YOUR ASSIGNMENT: Every line in the data below from the one containing "You can find more details about access" down to the one containing "- Directs these", both included, must be retyped exactly; no other line is to appear.
==============================
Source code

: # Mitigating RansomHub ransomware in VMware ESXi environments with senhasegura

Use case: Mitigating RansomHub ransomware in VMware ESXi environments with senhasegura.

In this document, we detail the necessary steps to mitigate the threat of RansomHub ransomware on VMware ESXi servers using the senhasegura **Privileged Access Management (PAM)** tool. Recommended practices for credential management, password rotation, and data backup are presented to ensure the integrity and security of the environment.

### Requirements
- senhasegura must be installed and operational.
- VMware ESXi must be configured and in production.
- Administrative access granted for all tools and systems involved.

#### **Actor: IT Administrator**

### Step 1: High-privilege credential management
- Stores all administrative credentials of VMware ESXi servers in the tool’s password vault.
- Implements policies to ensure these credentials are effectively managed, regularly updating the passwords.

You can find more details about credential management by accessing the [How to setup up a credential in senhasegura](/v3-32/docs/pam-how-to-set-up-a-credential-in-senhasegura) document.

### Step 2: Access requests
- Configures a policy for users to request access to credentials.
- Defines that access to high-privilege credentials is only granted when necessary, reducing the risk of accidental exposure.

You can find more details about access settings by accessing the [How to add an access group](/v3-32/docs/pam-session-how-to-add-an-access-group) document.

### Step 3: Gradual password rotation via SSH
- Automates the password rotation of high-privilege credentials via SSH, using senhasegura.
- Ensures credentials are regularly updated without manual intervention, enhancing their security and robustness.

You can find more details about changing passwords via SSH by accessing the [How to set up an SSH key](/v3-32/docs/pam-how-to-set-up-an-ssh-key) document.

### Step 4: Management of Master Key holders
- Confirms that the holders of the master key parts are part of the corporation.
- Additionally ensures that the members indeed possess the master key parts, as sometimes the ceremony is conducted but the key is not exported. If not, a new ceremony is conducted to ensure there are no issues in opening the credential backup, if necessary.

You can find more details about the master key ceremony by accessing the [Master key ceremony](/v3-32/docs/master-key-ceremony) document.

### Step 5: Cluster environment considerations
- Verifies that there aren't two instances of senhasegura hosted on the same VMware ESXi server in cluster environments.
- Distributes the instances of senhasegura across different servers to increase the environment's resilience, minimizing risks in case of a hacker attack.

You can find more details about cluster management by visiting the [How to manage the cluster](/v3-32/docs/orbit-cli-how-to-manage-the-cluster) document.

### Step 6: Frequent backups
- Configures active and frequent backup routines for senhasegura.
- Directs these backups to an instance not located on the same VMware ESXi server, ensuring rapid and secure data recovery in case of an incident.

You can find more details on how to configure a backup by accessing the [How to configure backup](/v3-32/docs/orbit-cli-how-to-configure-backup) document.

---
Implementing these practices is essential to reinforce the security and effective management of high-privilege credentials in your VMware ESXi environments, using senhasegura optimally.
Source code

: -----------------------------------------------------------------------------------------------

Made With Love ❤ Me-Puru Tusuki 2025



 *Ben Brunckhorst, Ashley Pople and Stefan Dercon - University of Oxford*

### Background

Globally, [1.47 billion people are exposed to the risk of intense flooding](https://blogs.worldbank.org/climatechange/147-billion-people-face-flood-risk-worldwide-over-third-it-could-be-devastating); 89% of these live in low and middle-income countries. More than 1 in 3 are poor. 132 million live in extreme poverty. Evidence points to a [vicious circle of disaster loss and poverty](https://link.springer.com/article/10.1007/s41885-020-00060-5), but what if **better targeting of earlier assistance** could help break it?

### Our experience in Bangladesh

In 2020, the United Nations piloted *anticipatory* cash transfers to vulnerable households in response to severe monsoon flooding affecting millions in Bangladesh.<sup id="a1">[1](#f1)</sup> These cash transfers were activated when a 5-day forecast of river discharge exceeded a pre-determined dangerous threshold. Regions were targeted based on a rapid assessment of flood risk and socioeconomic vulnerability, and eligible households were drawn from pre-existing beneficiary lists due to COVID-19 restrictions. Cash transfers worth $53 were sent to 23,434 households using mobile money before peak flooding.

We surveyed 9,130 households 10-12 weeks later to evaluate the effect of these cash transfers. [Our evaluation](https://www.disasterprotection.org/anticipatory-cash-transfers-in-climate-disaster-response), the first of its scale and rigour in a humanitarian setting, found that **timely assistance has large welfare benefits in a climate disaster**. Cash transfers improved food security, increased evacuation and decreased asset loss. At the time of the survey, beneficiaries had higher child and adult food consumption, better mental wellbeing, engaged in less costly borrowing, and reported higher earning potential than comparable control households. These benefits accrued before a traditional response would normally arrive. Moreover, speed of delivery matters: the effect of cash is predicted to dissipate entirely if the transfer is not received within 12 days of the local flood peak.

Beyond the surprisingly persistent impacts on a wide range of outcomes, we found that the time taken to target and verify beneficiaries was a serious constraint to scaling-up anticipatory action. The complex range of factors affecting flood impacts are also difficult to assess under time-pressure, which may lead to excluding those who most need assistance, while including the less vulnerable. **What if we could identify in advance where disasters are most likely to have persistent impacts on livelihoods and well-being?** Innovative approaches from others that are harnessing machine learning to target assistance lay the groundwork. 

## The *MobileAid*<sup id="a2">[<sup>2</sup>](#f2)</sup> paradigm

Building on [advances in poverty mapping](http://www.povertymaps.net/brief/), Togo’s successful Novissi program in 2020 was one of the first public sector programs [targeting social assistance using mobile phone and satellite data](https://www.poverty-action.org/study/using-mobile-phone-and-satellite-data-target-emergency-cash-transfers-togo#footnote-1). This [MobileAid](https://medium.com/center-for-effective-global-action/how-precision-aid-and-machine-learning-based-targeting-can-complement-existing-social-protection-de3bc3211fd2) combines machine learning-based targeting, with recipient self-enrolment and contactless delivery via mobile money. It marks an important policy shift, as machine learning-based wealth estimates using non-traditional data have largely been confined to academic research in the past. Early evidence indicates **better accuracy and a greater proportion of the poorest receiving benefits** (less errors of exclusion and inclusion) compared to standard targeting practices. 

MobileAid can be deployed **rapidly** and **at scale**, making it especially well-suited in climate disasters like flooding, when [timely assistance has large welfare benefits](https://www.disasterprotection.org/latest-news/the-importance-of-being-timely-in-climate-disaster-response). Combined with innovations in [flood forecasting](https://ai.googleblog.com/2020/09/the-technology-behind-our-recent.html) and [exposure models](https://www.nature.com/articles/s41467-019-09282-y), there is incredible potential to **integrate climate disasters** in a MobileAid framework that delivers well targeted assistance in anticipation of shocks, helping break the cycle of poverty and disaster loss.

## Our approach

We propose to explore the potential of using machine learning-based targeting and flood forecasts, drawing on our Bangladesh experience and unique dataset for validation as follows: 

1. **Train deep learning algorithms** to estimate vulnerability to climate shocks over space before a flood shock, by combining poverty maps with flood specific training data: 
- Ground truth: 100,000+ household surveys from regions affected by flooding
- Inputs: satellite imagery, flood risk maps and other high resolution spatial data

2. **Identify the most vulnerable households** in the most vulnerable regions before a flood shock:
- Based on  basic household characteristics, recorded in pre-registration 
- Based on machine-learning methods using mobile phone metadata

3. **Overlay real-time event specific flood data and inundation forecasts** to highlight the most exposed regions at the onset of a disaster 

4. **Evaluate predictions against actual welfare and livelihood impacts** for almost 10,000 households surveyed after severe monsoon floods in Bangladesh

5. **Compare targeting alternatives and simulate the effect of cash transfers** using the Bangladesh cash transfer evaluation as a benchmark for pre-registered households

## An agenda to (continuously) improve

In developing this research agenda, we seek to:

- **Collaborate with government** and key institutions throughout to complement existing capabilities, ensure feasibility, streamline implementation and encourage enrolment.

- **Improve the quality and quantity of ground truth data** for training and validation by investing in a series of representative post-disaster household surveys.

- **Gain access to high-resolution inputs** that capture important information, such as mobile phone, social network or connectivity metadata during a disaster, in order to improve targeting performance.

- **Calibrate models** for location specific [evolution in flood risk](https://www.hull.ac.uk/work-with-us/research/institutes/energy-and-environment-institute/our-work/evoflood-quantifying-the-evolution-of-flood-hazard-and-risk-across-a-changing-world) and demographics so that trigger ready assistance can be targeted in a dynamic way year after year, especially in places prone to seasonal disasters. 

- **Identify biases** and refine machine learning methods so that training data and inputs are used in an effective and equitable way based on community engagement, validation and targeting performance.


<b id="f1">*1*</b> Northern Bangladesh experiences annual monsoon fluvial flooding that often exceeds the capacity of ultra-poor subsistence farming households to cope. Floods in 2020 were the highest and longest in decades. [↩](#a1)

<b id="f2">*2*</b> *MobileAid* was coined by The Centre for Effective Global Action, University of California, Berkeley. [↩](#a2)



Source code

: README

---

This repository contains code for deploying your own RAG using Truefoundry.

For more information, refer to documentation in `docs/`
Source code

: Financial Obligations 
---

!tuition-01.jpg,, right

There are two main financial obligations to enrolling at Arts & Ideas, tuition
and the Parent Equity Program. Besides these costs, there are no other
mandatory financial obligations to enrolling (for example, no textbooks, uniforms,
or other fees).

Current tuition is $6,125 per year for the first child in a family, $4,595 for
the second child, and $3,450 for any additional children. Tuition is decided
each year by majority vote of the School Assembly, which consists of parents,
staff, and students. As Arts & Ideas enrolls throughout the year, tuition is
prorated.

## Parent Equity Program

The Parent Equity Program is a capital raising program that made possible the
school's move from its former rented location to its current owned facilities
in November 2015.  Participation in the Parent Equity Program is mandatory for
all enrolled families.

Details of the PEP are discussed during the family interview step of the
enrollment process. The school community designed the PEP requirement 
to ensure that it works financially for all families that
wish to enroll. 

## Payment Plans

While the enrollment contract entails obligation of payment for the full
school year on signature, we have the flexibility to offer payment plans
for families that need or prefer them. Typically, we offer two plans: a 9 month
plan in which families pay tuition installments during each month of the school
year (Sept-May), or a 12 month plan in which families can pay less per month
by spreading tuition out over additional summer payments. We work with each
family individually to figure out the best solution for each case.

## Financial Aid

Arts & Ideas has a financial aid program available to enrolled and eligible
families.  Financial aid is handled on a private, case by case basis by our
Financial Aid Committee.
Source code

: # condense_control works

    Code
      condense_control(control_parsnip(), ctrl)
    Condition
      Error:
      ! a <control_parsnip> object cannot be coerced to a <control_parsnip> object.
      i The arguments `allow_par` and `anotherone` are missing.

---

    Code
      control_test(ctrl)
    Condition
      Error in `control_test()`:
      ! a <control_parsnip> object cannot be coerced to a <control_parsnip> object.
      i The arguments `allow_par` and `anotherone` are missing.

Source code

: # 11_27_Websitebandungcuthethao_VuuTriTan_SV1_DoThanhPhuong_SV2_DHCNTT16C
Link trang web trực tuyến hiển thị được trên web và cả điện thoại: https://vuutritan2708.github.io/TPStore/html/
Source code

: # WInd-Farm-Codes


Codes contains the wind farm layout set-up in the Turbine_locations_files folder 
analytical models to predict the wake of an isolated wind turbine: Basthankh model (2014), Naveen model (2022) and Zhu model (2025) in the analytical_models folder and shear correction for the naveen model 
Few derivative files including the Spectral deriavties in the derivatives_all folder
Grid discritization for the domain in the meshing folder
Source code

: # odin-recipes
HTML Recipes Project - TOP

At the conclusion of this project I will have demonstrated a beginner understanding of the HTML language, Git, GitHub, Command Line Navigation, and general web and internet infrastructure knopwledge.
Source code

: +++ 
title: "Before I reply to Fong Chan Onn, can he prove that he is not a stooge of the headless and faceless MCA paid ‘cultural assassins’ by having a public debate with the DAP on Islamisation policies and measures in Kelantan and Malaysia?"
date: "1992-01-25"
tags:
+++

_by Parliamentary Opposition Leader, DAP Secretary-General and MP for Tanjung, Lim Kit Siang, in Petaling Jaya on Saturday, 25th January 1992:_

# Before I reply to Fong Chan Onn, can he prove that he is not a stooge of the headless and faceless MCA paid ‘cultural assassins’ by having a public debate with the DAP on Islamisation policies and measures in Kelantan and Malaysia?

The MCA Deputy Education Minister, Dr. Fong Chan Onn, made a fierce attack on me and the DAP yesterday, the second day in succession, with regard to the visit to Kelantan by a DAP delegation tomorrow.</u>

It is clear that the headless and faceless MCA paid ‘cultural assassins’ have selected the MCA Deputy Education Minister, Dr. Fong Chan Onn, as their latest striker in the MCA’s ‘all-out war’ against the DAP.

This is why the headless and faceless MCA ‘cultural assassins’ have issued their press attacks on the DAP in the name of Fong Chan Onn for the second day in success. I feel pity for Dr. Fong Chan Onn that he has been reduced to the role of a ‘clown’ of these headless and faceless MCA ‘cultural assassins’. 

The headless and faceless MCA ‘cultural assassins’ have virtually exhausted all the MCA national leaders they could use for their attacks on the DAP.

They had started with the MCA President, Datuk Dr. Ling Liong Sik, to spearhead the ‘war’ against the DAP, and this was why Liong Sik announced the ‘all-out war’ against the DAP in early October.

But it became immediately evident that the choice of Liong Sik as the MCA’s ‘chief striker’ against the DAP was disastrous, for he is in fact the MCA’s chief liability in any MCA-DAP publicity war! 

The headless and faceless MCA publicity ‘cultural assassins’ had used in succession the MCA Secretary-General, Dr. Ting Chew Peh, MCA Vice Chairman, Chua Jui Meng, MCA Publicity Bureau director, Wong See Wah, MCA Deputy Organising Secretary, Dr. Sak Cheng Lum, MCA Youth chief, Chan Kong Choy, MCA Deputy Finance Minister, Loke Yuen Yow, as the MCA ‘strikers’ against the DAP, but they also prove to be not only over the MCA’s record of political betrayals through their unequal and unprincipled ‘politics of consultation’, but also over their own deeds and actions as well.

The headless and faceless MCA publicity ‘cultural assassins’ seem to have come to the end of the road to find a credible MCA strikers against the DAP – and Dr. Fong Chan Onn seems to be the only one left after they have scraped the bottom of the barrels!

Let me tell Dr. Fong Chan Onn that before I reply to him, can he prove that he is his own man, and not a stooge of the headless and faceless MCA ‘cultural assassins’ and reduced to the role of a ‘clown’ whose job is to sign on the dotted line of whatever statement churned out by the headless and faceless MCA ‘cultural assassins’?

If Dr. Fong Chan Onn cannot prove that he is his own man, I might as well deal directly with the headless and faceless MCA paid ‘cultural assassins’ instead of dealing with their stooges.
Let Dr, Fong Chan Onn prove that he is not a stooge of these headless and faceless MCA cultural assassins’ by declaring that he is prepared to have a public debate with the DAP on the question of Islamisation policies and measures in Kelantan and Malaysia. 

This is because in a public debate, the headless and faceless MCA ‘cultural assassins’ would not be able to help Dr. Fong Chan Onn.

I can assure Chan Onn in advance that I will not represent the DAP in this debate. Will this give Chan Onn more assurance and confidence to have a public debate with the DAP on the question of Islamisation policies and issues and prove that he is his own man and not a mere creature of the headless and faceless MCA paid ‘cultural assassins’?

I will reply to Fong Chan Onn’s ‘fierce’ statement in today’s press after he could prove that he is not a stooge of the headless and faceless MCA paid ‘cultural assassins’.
==============================
RESULT FOR THIS EXERCISE:
You can find more details about access settings by accessing the [How to add an access group](/v3-32/docs/pam-session-how-to-add-an-access-group) document.

### Step 3: Gradual password rotation via SSH
- Automates the password rotation of high-privilege credentials via SSH, using senhasegura.
- Ensures credentials are regularly updated without manual intervention, enhancing their security and robustness.

You can find more details about changing passwords via SSH by accessing the [How to set up an SSH key](/v3-32/docs/pam-how-to-set-up-an-ssh-key) document.

### Step 4: Management of Master Key holders
- Confirms that the holders of the master key parts are part of the corporation.
- Additionally ensures that the members indeed possess the master key parts, as sometimes the ceremony is conducted but the key is not exported. If not, a new ceremony is conducted to ensure there are no issues in opening the credential backup, if necessary.

You can find more details about the master key ceremony by accessing the [Master key ceremony](/v3-32/docs/master-key-ceremony) document.

### Step 5: Cluster environment considerations
- Verifies that there aren't two instances of senhasegura hosted on the same VMware ESXi server in cluster environments.
- Distributes the instances of senhasegura across different servers to increase the environment's resilience, minimizing risks in case of a hacker attack.

You can find more details about cluster management by visiting the [How to manage the cluster](/v3-32/docs/orbit-cli-how-to-manage-the-cluster) document.

### Step 6: Frequent backups
- Configures active and frequent backup routines for senhasegura.
- Directs these backups to an instance not located on the same VMware ESXi server, ensuring rapid and secure data recovery in case of an incident.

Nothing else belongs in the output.